Pictures paired with source code
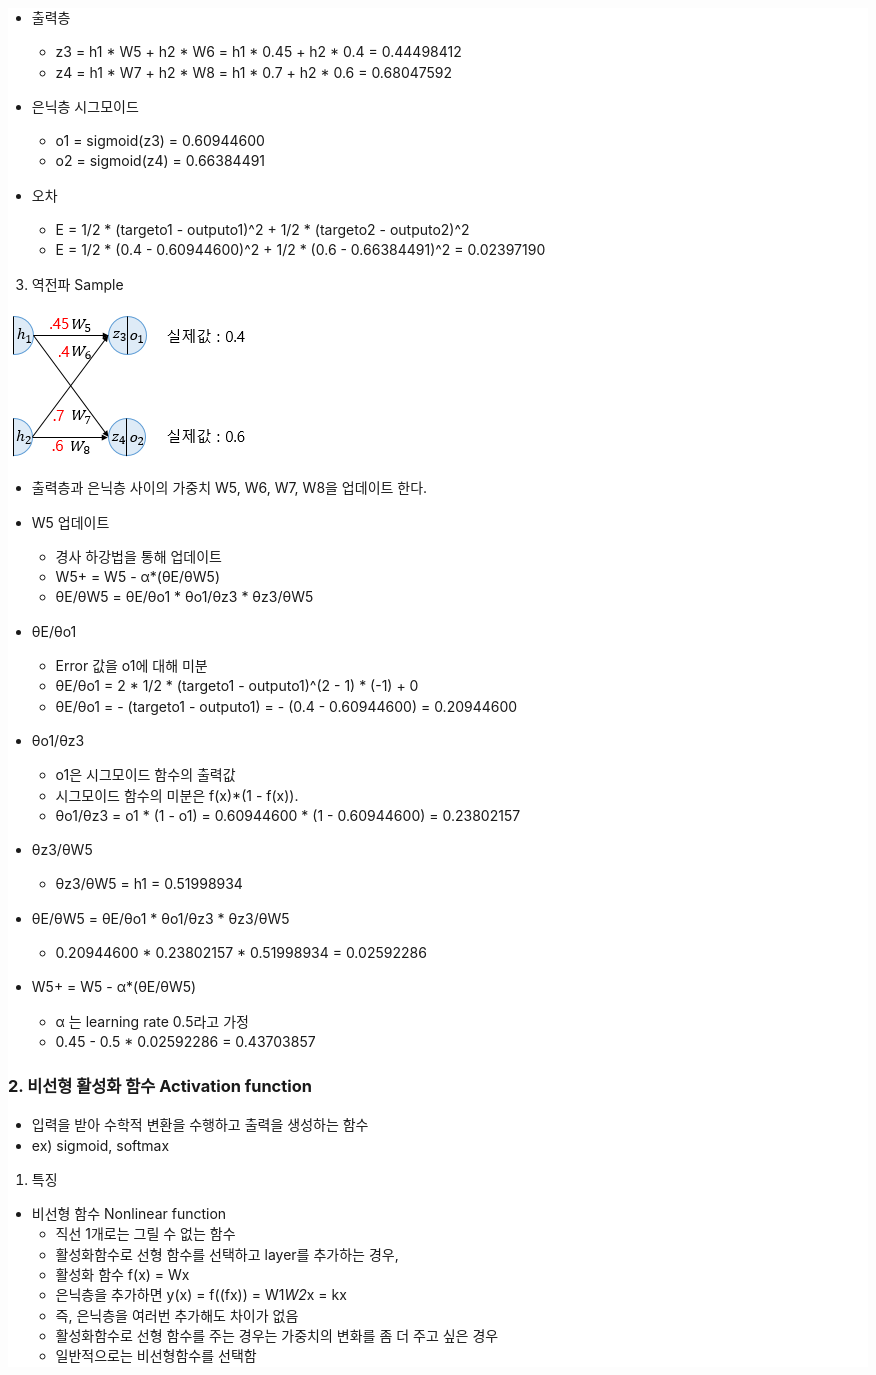 - 출력층
  - z3 = h1 * W5 + h2 * W6 = h1 * 0.45 + h2 * 0.4 = 0.44498412
  - z4 = h1 * W7 + h2 * W8 = h1 * 0.7 + h2 * 0.6 = 0.68047592

- 은닉층 시그모이드
  - o1 = sigmoid(z3) = 0.60944600
  - o2 = sigmoid(z4) = 0.66384491

- 오차
  - E = 1/2 * (targeto1 - outputo1)^2 + 1/2 * (targeto2 - outputo2)^2
  - E = 1/2 * (0.4 - 0.60944600)^2 + 1/2 * (0.6 - 0.66384491)^2 = 0.02397190


3. 역전파 Sample

![모델](/assets/img/post/tech/2022/05/pytorch-beginner/nn3_final.png)

- 출력층과 은닉층 사이의 가중치 W5, W6, W7, W8을 업데이트 한다.
- W5 업데이트
  - 경사 하강법을 통해 업데이트
  - W5+ = W5 - α*(θE/θW5)
  - θE/θW5 = θE/θo1 * θo1/θz3 * θz3/θW5

- θE/θo1
  - Error 값을 o1에 대해 미분
  - θE/θo1 = 2 * 1/2 * (targeto1 - outputo1)^(2 - 1) * (-1) + 0
  - θE/θo1 = - (targeto1 - outputo1) = - (0.4 - 0.60944600) = 0.20944600

- θo1/θz3
  - o1은 시그모이드 함수의 출력값
  - 시그모이드 함수의 미분은 f(x)*(1 - f(x)).
  - θo1/θz3 = o1 * (1 - o1) = 0.60944600 * (1 - 0.60944600) = 0.23802157

- θz3/θW5
  - θz3/θW5 = h1 = 0.51998934

- θE/θW5 = θE/θo1 * θo1/θz3 * θz3/θW5
  - 0.20944600 * 0.23802157 * 0.51998934 = 0.02592286

- W5+ = W5 - α*(θE/θW5)
  - α 는 learning rate 0.5라고 가정
  - 0.45 - 0.5 * 0.02592286 = 0.43703857

### 2. 비선형 활성화 함수 Activation function
- 입력을 받아 수학적 변환을 수행하고 출력을 생성하는 함수
- ex) sigmoid, softmax

1. 특징
- 비선형 함수 Nonlinear function
  - 직선 1개로는 그릴 수 없는 함수
  - 활성화함수로 선형 함수를 선택하고 layer를 추가하는 경우,
  - 활성화 함수 f(x) = Wx
  - 은닉층을 추가하면 y(x) = f((fx)) = W1*W2*x = kx
  - 즉, 은닉층을 여러번 추가해도 차이가 없음
  - 활성화함수로 선형 함수를 주는 경우는 가중치의 변화를 좀 더 주고 싶은 경우
  - 일반적으로는 비선형함수를 선택함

→ **Aim of the task**
Work out how many lines of the records contain "시그모이드", and reply with the number alone.

→ **Solution to this exercise**
3